> On May 26, 2015, 7:40 a.m., Yi Pan (Data Infrastructure) wrote:
> > samza-sql-calcite/src/main/java/org/apache/samza/sql/calcite/schema/Stream.java,
> >  line 80
> > <https://reviews.apache.org/r/33280/diff/5/?file=970946#file970946line80>
> >
> >     Question: do we have a way to specify the primary keys/index keys used 
> > in the stream?
> 
> Milinda Pathirage wrote:
>     We don't have a way to specify primary key in the current code. But I am 
> wondering whether primary key is really required during query execution. As I 
> understand primary key constraint is used during insertions in databases and 
> may be during query planning. But I never saw a need to use the primary key 
> during the query execution. May be this is because primary key constraint is 
> handled during insertion (at least in relational databases) and it is assumed 
> that there are no duplicate rows in query execution time.
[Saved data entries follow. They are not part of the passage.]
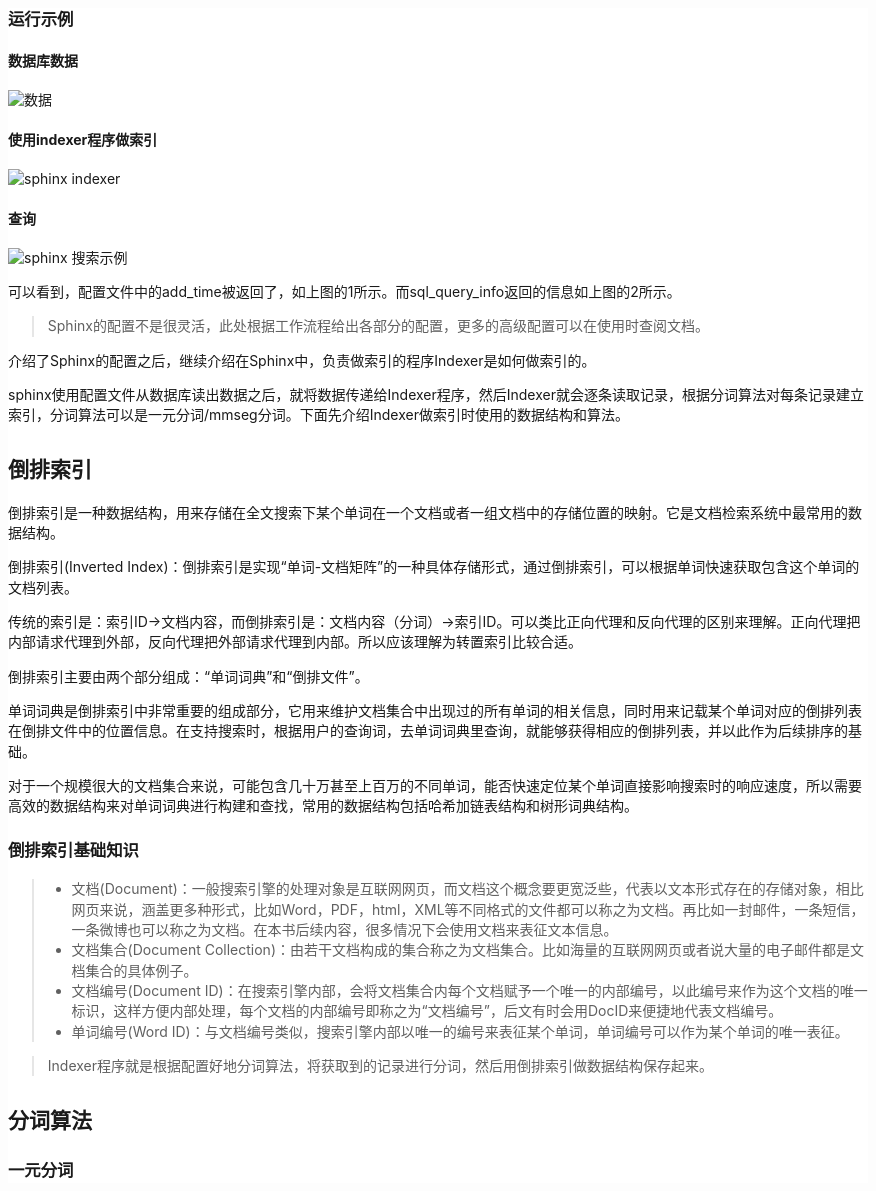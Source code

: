 
### 运行示例

#### 数据库数据

![数据][1]

#### 使用indexer程序做索引

![sphinx indexer][2]

#### 查询

![sphinx 搜索示例][3]

可以看到，配置文件中的add_time被返回了，如上图的1所示。而sql_query_info返回的信息如上图的2所示。

> Sphinx的配置不是很灵活，此处根据工作流程给出各部分的配置，更多的高级配置可以在使用时查阅文档。

介绍了Sphinx的配置之后，继续介绍在Sphinx中，负责做索引的程序Indexer是如何做索引的。

sphinx使用配置文件从数据库读出数据之后，就将数据传递给Indexer程序，然后Indexer就会逐条读取记录，根据分词算法对每条记录建立索引，分词算法可以是一元分词/mmseg分词。下面先介绍Indexer做索引时使用的数据结构和算法。

## 倒排索引

倒排索引是一种数据结构，用来存储在全文搜索下某个单词在一个文档或者一组文档中的存储位置的映射。它是文档检索系统中最常用的数据结构。

倒排索引(Inverted Index)：倒排索引是实现“单词-文档矩阵”的一种具体存储形式，通过倒排索引，可以根据单词快速获取包含这个单词的文档列表。

传统的索引是：索引ID->文档内容，而倒排索引是：文档内容（分词）->索引ID。可以类比正向代理和反向代理的区别来理解。正向代理把内部请求代理到外部，反向代理把外部请求代理到内部。所以应该理解为转置索引比较合适。

倒排索引主要由两个部分组成：“单词词典”和“倒排文件”。

单词词典是倒排索引中非常重要的组成部分，它用来维护文档集合中出现过的所有单词的相关信息，同时用来记载某个单词对应的倒排列表在倒排文件中的位置信息。在支持搜索时，根据用户的查询词，去单词词典里查询，就能够获得相应的倒排列表，并以此作为后续排序的基础。

对于一个规模很大的文档集合来说，可能包含几十万甚至上百万的不同单词，能否快速定位某个单词直接影响搜索时的响应速度，所以需要高效的数据结构来对单词词典进行构建和查找，常用的数据结构包括哈希加链表结构和树形词典结构。

### 倒排索引基础知识

> * 文档(Document)：一般搜索引擎的处理对象是互联网网页，而文档这个概念要更宽泛些，代表以文本形式存在的存储对象，相比网页来说，涵盖更多种形式，比如Word，PDF，html，XML等不同格式的文件都可以称之为文档。再比如一封邮件，一条短信，一条微博也可以称之为文档。在本书后续内容，很多情况下会使用文档来表征文本信息。
> * 文档集合(Document Collection)：由若干文档构成的集合称之为文档集合。比如海量的互联网网页或者说大量的电子邮件都是文档集合的具体例子。
> * 文档编号(Document ID)：在搜索引擎内部，会将文档集合内每个文档赋予一个唯一的内部编号，以此编号来作为这个文档的唯一标识，这样方便内部处理，每个文档的内部编号即称之为“文档编号”，后文有时会用DocID来便捷地代表文档编号。
> * 单词编号(Word ID)：与文档编号类似，搜索引擎内部以唯一的编号来表征某个单词，单词编号可以作为某个单词的唯一表征。

> Indexer程序就是根据配置好地分词算法，将获取到的记录进行分词，然后用倒排索引做数据结构保存起来。

## 分词算法

### 一元分词


[0]: ../img/sphinxf.png
[1]: ../img/sphinxfi.png
[2]: ../img/sphinx-indexer.png
[3]: ../img/sphinx.png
But this can be a 
> problem in our case because currently we don't have a way to handle 
> duplicates (tuples with same primary key) at ingest.
> 
> Yi Pan (Data Infrastructure) wrote:
>     Hi, Milinda, I wonder how we specify the ordering of records in a stream 
> if we don't know the index keys? I think that we would need that at least? I 
> was using offset as the unique identifier in the physical operator 
> implementation. But that's a system specific details. I think what we need at 
> least is the ordering key (i.e. in Order by clause, at least we will get the 
> index keys).

Hi, Yi, Current implementation use Calcite AbstractTable's getStatistics method 
to return statistics about the stream with ordering information. Please have a 
look at the OrderStreamTableFactory in org.apache.samza.sql.calcite.test. 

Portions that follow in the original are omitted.